• Work instruction: Return all of the data exactly, with nothing left out but the pictures.

• Data excerpts:
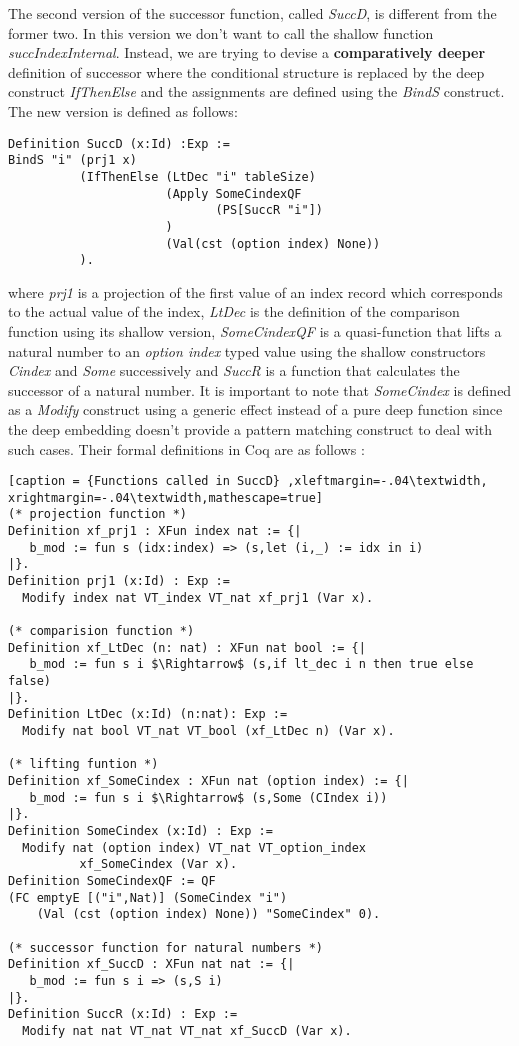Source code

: The second version of the successor function, called \textit{SuccD}, is different from the former two. In this version we don't want to call the shallow function \textit{succIndexInternal}. Instead, we are trying to devise a \textbf{comparatively deeper} definition of successor where the conditional structure is replaced by the deep construct \textit{IfThenElse} and the assignments are defined using the \textit{BindS} construct. The new version is defined as follows: 
\begin{lstlisting}[caption = {Definition of SuccD}]
Definition SuccD (x:Id) :Exp :=
BindS "i" (prj1 x) 
          (IfThenElse (LtDec "i" tableSize) 
                      (Apply SomeCindexQF
                             (PS[SuccR "i"])
                      ) 
                      (Val(cst (option index) None))
          ).
\end{lstlisting} \vspace{4pt}
where \textit{prj1} is a projection of the first value of an index record which corresponds to the actual value of the index, \textit{LtDec} is the definition of the comparison function using its shallow version, \textit{SomeCindexQF} is a quasi-function that lifts a natural number to an \textit{option index} typed value using the shallow constructors \textit{Cindex} and \textit{Some} successively and \textit{SuccR} is a function that calculates the successor of a natural number. It is important to note that \textit{SomeCindex} is defined as a \textit{Modify} construct using a generic effect instead of a pure deep function since the deep embedding doesn’t provide a pattern matching construct to deal with such cases. Their formal definitions in Coq are as follows :  
\begin{lstlisting}[caption = {Functions called in SuccD} ,xleftmargin=-.04\textwidth,
xrightmargin=-.04\textwidth,mathescape=true]
(* projection function *)
Definition xf_prj1 : XFun index nat := {|
   b_mod := fun s (idx:index) => (s,let (i,_) := idx in i)
|}.
Definition prj1 (x:Id) : Exp :=
  Modify index nat VT_index VT_nat xf_prj1 (Var x). 
  
(* comparision function *)
Definition xf_LtDec (n: nat) : XFun nat bool := {|
   b_mod := fun s i $\Rightarrow$ (s,if lt_dec i n then true else false)
|}.
Definition LtDec (x:Id) (n:nat): Exp :=
  Modify nat bool VT_nat VT_bool (xf_LtDec n) (Var x). 

(* lifting funtion *)
Definition xf_SomeCindex : XFun nat (option index) := {|
   b_mod := fun s i $\Rightarrow$ (s,Some (CIndex i))
|}.
Definition SomeCindex (x:Id) : Exp :=
  Modify nat (option index) VT_nat VT_option_index  
  	      xf_SomeCindex (Var x).
Definition SomeCindexQF := QF 
(FC emptyE [("i",Nat)] (SomeCindex "i") 
    (Val (cst (option index) None)) "SomeCindex" 0).

(* successor function for natural numbers *)
Definition xf_SuccD : XFun nat nat := {|
   b_mod := fun s i => (s,S i)
|}.
Definition SuccR (x:Id) : Exp :=
  Modify nat nat VT_nat VT_nat xf_SuccD (Var x).
\end{lstlisting} \vspace{4pt} 

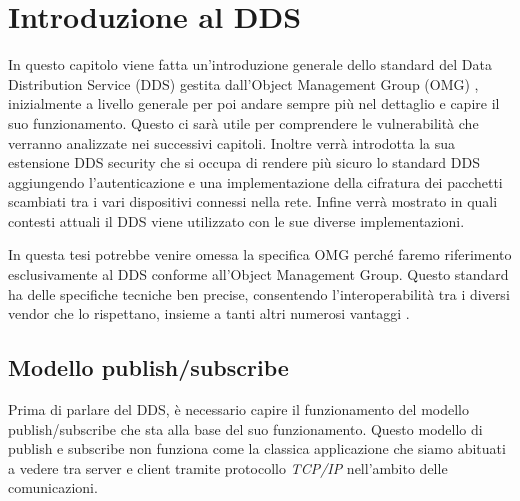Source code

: \chapter{Introduzione al DDS}
\label{introdDDS}

In questo capitolo viene fatta un'introduzione generale dello 
standard del Data Distribution Service (DDS) gestita
dall'Object Management Group (OMG) \cite{8469351},
inizialmente a livello generale 
per poi andare sempre più nel
dettaglio e capire il suo funzionamento. Questo ci sarà utile 
per comprendere le vulnerabilità che verranno analizzate nei
successivi capitoli. Inoltre verrà introdotta la sua estensione 
DDS security che si occupa di rendere più sicuro lo standard DDS 
aggiungendo l'autenticazione e una 
implementazione della cifratura dei pacchetti scambiati tra i vari
dispositivi connessi nella rete. 
Infine verrà mostrato in quali contesti attuali il DDS viene
utilizzato con le sue diverse implementazioni.

In questa tesi potrebbe venire omessa la specifica OMG perché 
faremo riferimento
esclusivamente al DDS conforme all'Object Management Group. Questo 
standard ha delle specifiche tecniche ben precise, consentendo
l'interoperabilità tra i diversi vendor che lo rispettano, insieme
a tanti altri numerosi vantaggi \cite{dds1.4}.


\section{Modello publish/subscribe}
Prima di parlare del DDS, è necessario capire il 
funzionamento del modello publish/subscribe
che sta alla base del suo funzionamento.
Questo modello di publish e subscribe non funziona come la 
classica applicazione che siamo abituati a vedere tra server e
client tramite protocollo \textit{TCP/IP} nell'ambito delle comunicazioni.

• Reply to the task:
Source code

: The second version of the successor function, called \textit{SuccD}, is different from the former two. In this version we don't want to call the shallow function \textit{succIndexInternal}. Instead, we are trying to devise a \textbf{comparatively deeper} definition of successor where the conditional structure is replaced by the deep construct \textit{IfThenElse} and the assignments are defined using the \textit{BindS} construct. The new version is defined as follows: 
\begin{lstlisting}[caption = {Definition of SuccD}]
Definition SuccD (x:Id) :Exp :=
BindS "i" (prj1 x) 
          (IfThenElse (LtDec "i" tableSize) 
                      (Apply SomeCindexQF
                             (PS[SuccR "i"])
                      ) 
                      (Val(cst (option index) None))
          ).
\end{lstlisting} \vspace{4pt}
where \textit{prj1} is a projection of the first value of an index record which corresponds to the actual value of the index, \textit{LtDec} is the definition of the comparison function using its shallow version, \textit{SomeCindexQF} is a quasi-function that lifts a natural number to an \textit{option index} typed value using the shallow constructors \textit{Cindex} and \textit{Some} successively and \textit{SuccR} is a function that calculates the successor of a natural number. It is important to note that \textit{SomeCindex} is defined as a \textit{Modify} construct using a generic effect instead of a pure deep function since the deep embedding doesn’t provide a pattern matching construct to deal with such cases. Their formal definitions in Coq are as follows :  
\begin{lstlisting}[caption = {Functions called in SuccD} ,xleftmargin=-.04\textwidth,
xrightmargin=-.04\textwidth,mathescape=true]
(* projection function *)
Definition xf_prj1 : XFun index nat := {|
   b_mod := fun s (idx:index) => (s,let (i,_) := idx in i)
|}.
Definition prj1 (x:Id) : Exp :=
  Modify index nat VT_index VT_nat xf_prj1 (Var x). 
  
(* comparision function *)
Definition xf_LtDec (n: nat) : XFun nat bool := {|
   b_mod := fun s i $\Rightarrow$ (s,if lt_dec i n then true else false)
|}.
Definition LtDec (x:Id) (n:nat): Exp :=
  Modify nat bool VT_nat VT_bool (xf_LtDec n) (Var x). 

(* lifting funtion *)
Definition xf_SomeCindex : XFun nat (option index) := {|
   b_mod := fun s i $\Rightarrow$ (s,Some (CIndex i))
|}.
Definition SomeCindex (x:Id) : Exp :=
  Modify nat (option index) VT_nat VT_option_index  
  	      xf_SomeCindex (Var x).
Definition SomeCindexQF := QF 
(FC emptyE [("i",Nat)] (SomeCindex "i") 
    (Val (cst (option index) None)) "SomeCindex" 0).

(* successor function for natural numbers *)
Definition xf_SuccD : XFun nat nat := {|
   b_mod := fun s i => (s,S i)
|}.
Definition SuccR (x:Id) : Exp :=
  Modify nat nat VT_nat VT_nat xf_SuccD (Var x).
\end{lstlisting} \vspace{4pt} 

Source code

: \chapter{Introduzione al DDS}
\label{introdDDS}

In questo capitolo viene fatta un'introduzione generale dello 
standard del Data Distribution Service (DDS) gestita
dall'Object Management Group (OMG) \cite{8469351},
inizialmente a livello generale 
per poi andare sempre più nel
dettaglio e capire il suo funzionamento. Questo ci sarà utile 
per comprendere le vulnerabilità che verranno analizzate nei
successivi capitoli. Inoltre verrà introdotta la sua estensione 
DDS security che si occupa di rendere più sicuro lo standard DDS 
aggiungendo l'autenticazione e una 
implementazione della cifratura dei pacchetti scambiati tra i vari
dispositivi connessi nella rete. 
Infine verrà mostrato in quali contesti attuali il DDS viene
utilizzato con le sue diverse implementazioni.

In questa tesi potrebbe venire omessa la specifica OMG perché 
faremo riferimento
esclusivamente al DDS conforme all'Object Management Group. Questo 
standard ha delle specifiche tecniche ben precise, consentendo
l'interoperabilità tra i diversi vendor che lo rispettano, insieme
a tanti altri numerosi vantaggi \cite{dds1.4}.


\section{Modello publish/subscribe}
Prima di parlare del DDS, è necessario capire il 
funzionamento del modello publish/subscribe
che sta alla base del suo funzionamento.
Questo modello di publish e subscribe non funziona come la 
classica applicazione che siamo abituati a vedere tra server e
client tramite protocollo \textit{TCP/IP} nell'ambito delle comunicazioni.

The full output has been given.